VANCOUVER — Mediocre is not a word often associated with Auston Matthews, and so when Kasperi Kapanen used it to describe the recent quality of the line he shares with Matthews and Andreas Johnsson, it stood out like a blown third-period lead by the Toronto Maple Leafs.
The towering centre agrees, too. There’ve been signs of life, such as the strong possession game and five scoring chances generated against the Canucks this week, but as they set off for Edmonton, it felt as though they were in search of something.
“I think we can be a lot better,” said Matthews. “Our strength is our speed. When we take care of the puck and we just get it in their zone, I mean we’re fast. Pretty agile, can make plays, move around in the offensive zone.
“I think a good goal for us is just to spend more time in the O-zone, hang on to pucks and [start] creating chances below the dots.”
Matthews identified that as the area where the game is played during the stretch drive and into the playoffs. He’s already felt the space in the neutral zone tighten and seen opponents collapse around their goaltenders.
Ingenuity might be his greatest asset — the special ingredient that makes him something more than a big centre with a deadly shot — and the task before him now is to find a way to break through, to be unpredictable, to find new ways to generate goals.
Before Matthews went up against Connor McDavid and the Oilers last week, he spoke of working towards the best version of himself: “Obviously there’s guys that are in the league like Connor, like Sid, that are kind of on their own level. I think guys look at that and they want to be on their level, obviously. But for myself, I measure myself to my own standard and I just want to be the best player I can be.”
He’s taken steps in his third NHL season, but can’t escape the echo of the left shoulder injury that cost him 14 games and virtually all of November. He’d scored 10 goals through 11 games when he took that jarring hit from Winnipeg’s Jacob Trouba. He’s added another 20 in the 42 games since returning to the lineup, a hair below his typical otherworldly pace.
“The injury sets you back a bit,” Matthews said after practice at Rogers Arena. “Probably about a month or two after, I felt like I got my legs back.”
That was roughly a month ago. It’s been a journey.
“It takes time, it’s hard. You can do so much stuff in the gym, but until you really get back in the game it’s really tough to get into game shape without playing games and practising every day and being in that setting, the pace,” said Matthews.
The season is in full gallup now and the Leafs are due to get stronger with Nazem Kadri ready to rejoin the lineup for Saturday’s game. He sat out the last eight while recovering from a concussion and head coach Mike Babcock hopes that layoff will provide a silver lining for his third-line centre — a little extra rest before the playoff grind sets in.

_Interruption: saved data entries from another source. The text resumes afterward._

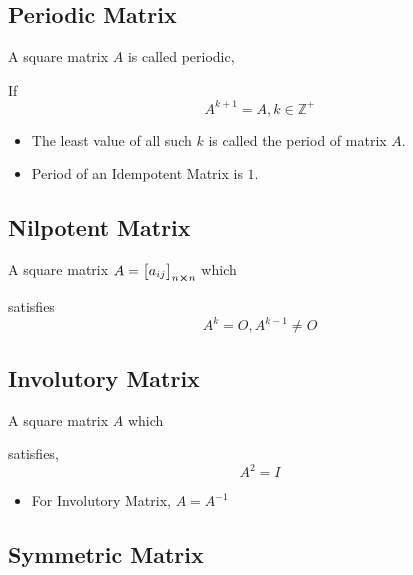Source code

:\documentclass{article}
\begin{document}
\subsection{Periodic Matrix}

A square matrix $A$ is called periodic,

If $$A^{k+1}=A, k \in \mathbb{Z^+} $$
\begin{itemize}

    \item  The least value of all such $k$ is called the period of matrix $A$.

    \item   Period of an Idempotent Matrix is $1$.
\end{itemize}
\subsection{Nilpotent Matrix}

A square matrix $A={\begin{bmatrix}
        a_{ij}
    \end{bmatrix}}_{n \cross n} $ which

satisfies $$A^k=O, A^{k-1} \not=O $$

\subsection{Involutory Matrix}

A square matrix $A$ which

satisfies, $$A^2=I$$
\begin{itemize}

    \item   For Involutory Matrix, $A=A^{-1}$
\end{itemize}
\subsection{Symmetric Matrix}
\end{document}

On the Johnsson-Matthews-Kapanen trio, Babcock was encouraged by how they played in a 3-2 loss to Vancouver on Wednesday. That game saw Kapanen use his speed to chase down pucks and disrupt defenders, while the only thing that kept Matthews from cashing on a couple Grade-A opportunities was sharp positioning from Canucks goalie Jacob Markstrom.
“I thought they were pretty good last game, to be honest with ya,” said Babcock. “I didn’t like ‘em as much in Calgary [on Monday], but they’ve done a pretty good job. The biggest thing is taking care of the puck. Auston’s a big man, he can roll around, and Johnny has that skill-set and so does Kappy.
“You’re playing in one zone or the other, pretty much. If you don’t have it, they have it, and that means you’re playing defence. It’s way more fun playing in the offensive zone.”
Hence why the trio has spent time reviewing video during this road trip. They’ve been held without a goal since the 6-2 victory over Edmonton on Feb. 27 — a night where Johnsson scored one at even strength and another on the power play — and are looking for ways to curb the trend.
“Once we’re going, it doesn’t matter what team we’re playing against. I think we can play against anybody,” Kapanen said this week. “It’s just us not being 100 per cent, but thank God we still have games left before playoffs.”
For Matthews, it boils down to a simple formula. A set of steps that should lead to more scoring chances and sustained shifts at the proper end of the ice.
“Making sure we get pucks through, guys to the net, have good structure, use some creativity and not just do the same stuff over and over again,” he said.
Heading to Edmonton, the Matthews line is looking for a breakthrough. Something fresh, with a chance to produce the old results.